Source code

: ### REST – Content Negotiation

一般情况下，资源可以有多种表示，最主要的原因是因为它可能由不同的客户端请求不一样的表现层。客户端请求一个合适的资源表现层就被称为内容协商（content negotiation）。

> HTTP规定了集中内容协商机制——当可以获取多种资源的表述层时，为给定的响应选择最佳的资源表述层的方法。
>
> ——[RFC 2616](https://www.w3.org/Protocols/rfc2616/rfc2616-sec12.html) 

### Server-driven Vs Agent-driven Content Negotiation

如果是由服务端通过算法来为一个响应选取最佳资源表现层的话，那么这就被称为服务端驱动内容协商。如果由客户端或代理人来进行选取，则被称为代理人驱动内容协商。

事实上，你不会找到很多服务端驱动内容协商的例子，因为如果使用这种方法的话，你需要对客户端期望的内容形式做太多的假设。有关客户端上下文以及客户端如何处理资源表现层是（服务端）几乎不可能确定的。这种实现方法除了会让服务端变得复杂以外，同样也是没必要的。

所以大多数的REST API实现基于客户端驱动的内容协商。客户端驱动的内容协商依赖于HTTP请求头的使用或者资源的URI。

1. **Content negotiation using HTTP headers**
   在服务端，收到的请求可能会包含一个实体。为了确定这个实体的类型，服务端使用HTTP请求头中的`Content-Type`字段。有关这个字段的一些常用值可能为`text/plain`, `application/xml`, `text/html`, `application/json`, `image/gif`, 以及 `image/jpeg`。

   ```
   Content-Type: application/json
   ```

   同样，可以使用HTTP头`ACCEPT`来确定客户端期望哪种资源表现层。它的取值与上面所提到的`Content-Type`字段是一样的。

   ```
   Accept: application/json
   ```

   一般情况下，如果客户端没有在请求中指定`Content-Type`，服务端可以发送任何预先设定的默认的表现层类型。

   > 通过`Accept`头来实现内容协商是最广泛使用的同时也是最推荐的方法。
-------
## EXERCISE DESCRIPTION
Verbatim reproduction is required for the line holding "1. **Content negotiation using HTTP headers**" and for every line after it in the records, with no other line included.

## EXERCISE SOLUTION
1. **Content negotiation using HTTP headers**
   在服务端，收到的请求可能会包含一个实体。为了确定这个实体的类型，服务端使用HTTP请求头中的`Content-Type`字段。有关这个字段的一些常用值可能为`text/plain`, `application/xml`, `text/html`, `application/json`, `image/gif`, 以及 `image/jpeg`。

   ```
   Content-Type: application/json
   ```

   同样，可以使用HTTP头`ACCEPT`来确定客户端期望哪种资源表现层。它的取值与上面所提到的`Content-Type`字段是一样的。

   ```
   Accept: application/json
   ```

   一般情况下，如果客户端没有在请求中指定`Content-Type`，服务端可以发送任何预先设定的默认的表现层类型。

   > 通过`Accept`头来实现内容协商是最广泛使用的同时也是最推荐的方法。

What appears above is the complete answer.